# Exercise description
Output only the lines below that start at the line containing "cluster file. File" and end at the line containing "cluster determination. .", with both ends kept.

# Source information
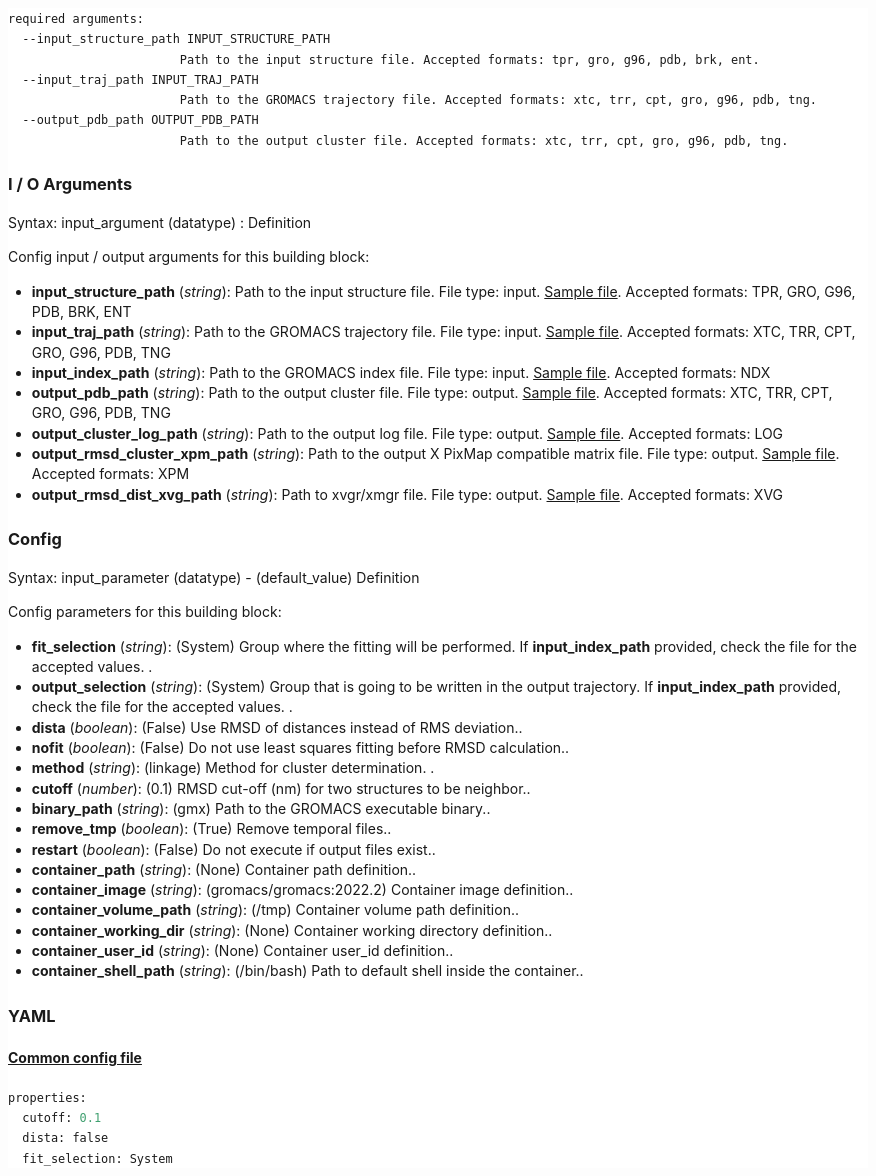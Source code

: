     required arguments:
      --input_structure_path INPUT_STRUCTURE_PATH
                            Path to the input structure file. Accepted formats: tpr, gro, g96, pdb, brk, ent.
      --input_traj_path INPUT_TRAJ_PATH
                            Path to the GROMACS trajectory file. Accepted formats: xtc, trr, cpt, gro, g96, pdb, tng.
      --output_pdb_path OUTPUT_PDB_PATH
                            Path to the output cluster file. Accepted formats: xtc, trr, cpt, gro, g96, pdb, tng.
### I / O Arguments
Syntax: input_argument (datatype) : Definition

Config input / output arguments for this building block:
* **input_structure_path** (*string*): Path to the input structure file. File type: input. [Sample file](https://github.com/bioexcel/biobb_analysis/raw/master/biobb_analysis/test/data/gromacs/topology.tpr). Accepted formats: TPR, GRO, G96, PDB, BRK, ENT
* **input_traj_path** (*string*): Path to the GROMACS trajectory file. File type: input. [Sample file](https://github.com/bioexcel/biobb_analysis/raw/master/biobb_analysis/test/data/gromacs/trajectory.trr). Accepted formats: XTC, TRR, CPT, GRO, G96, PDB, TNG
* **input_index_path** (*string*): Path to the GROMACS index file. File type: input. [Sample file](https://github.com/bioexcel/biobb_analysis/raw/master/biobb_analysis/test/data/gromacs/index.ndx). Accepted formats: NDX
* **output_pdb_path** (*string*): Path to the output cluster file. File type: output. [Sample file](https://github.com/bioexcel/biobb_analysis/raw/master/biobb_analysis/test/reference/gromacs/ref_cluster.pdb). Accepted formats: XTC, TRR, CPT, GRO, G96, PDB, TNG
* **output_cluster_log_path** (*string*): Path to the output log file. File type: output. [Sample file](https://github.com/bioexcel/biobb_analysis/raw/master/biobb_analysis/test/reference/gmx_cluster_cluster.log). Accepted formats: LOG
* **output_rmsd_cluster_xpm_path** (*string*): Path to the output X PixMap compatible matrix file. File type: output. [Sample file](https://github.com/bioexcel/biobb_analysis/raw/master/biobb_analysis/test/reference/gmx_cluster_rmsd-clust.xpm). Accepted formats: XPM
* **output_rmsd_dist_xvg_path** (*string*): Path to xvgr/xmgr file. File type: output. [Sample file](https://github.com/bioexcel/biobb_analysis/raw/master/biobb_analysis/test/reference/gmx_cluster_rmsd-dist.xvg). Accepted formats: XVG
### Config
Syntax: input_parameter (datatype) - (default_value) Definition

Config parameters for this building block:
* **fit_selection** (*string*): (System) Group where the fitting will be performed. If **input_index_path** provided, check the file for the accepted values. .
* **output_selection** (*string*): (System) Group that is going to be written in the output trajectory. If **input_index_path** provided, check the file for the accepted values. .
* **dista** (*boolean*): (False) Use RMSD of distances instead of RMS deviation..
* **nofit** (*boolean*): (False) Do not use least squares fitting before RMSD calculation..
* **method** (*string*): (linkage) Method for cluster determination. .
* **cutoff** (*number*): (0.1) RMSD cut-off (nm) for two structures to be neighbor..
* **binary_path** (*string*): (gmx) Path to the GROMACS executable binary..
* **remove_tmp** (*boolean*): (True) Remove temporal files..
* **restart** (*boolean*): (False) Do not execute if output files exist..
* **container_path** (*string*): (None) Container path definition..
* **container_image** (*string*): (gromacs/gromacs:2022.2) Container image definition..
* **container_volume_path** (*string*): (/tmp) Container volume path definition..
* **container_working_dir** (*string*): (None) Container working directory definition..
* **container_user_id** (*string*): (None) Container user_id definition..
* **container_shell_path** (*string*): (/bin/bash) Path to default shell inside the container..
### YAML
#### [Common config file](https://github.com/bioexcel/biobb_analysis/blob/master/biobb_analysis/test/data/config/config_gmx_cluster.yml)
```python
properties:
  cutoff: 0.1
  dista: false
  fit_selection: System
```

# Solution for this exercise
* **output_pdb_path** (*string*): Path to the output cluster file. File type: output. [Sample file](https://github.com/bioexcel/biobb_analysis/raw/master/biobb_analysis/test/reference/gromacs/ref_cluster.pdb). Accepted formats: XTC, TRR, CPT, GRO, G96, PDB, TNG
* **output_cluster_log_path** (*string*): Path to the output log file. File type: output. [Sample file](https://github.com/bioexcel/biobb_analysis/raw/master/biobb_analysis/test/reference/gmx_cluster_cluster.log). Accepted formats: LOG
* **output_rmsd_cluster_xpm_path** (*string*): Path to the output X PixMap compatible matrix file. File type: output. [Sample file](https://github.com/bioexcel/biobb_analysis/raw/master/biobb_analysis/test/reference/gmx_cluster_rmsd-clust.xpm). Accepted formats: XPM
* **output_rmsd_dist_xvg_path** (*string*): Path to xvgr/xmgr file. File type: output. [Sample file](https://github.com/bioexcel/biobb_analysis/raw/master/biobb_analysis/test/reference/gmx_cluster_rmsd-dist.xvg). Accepted formats: XVG
### Config
Syntax: input_parameter (datatype) - (default_value) Definition

Config parameters for this building block:
* **fit_selection** (*string*): (System) Group where the fitting will be performed. If **input_index_path** provided, check the file for the accepted values. .
* **output_selection** (*string*): (System) Group that is going to be written in the output trajectory. If **input_index_path** provided, check the file for the accepted values. .
* **dista** (*boolean*): (False) Use RMSD of distances instead of RMS deviation..
* **nofit** (*boolean*): (False) Do not use least squares fitting before RMSD calculation..
* **method** (*string*): (linkage) Method for cluster determination. .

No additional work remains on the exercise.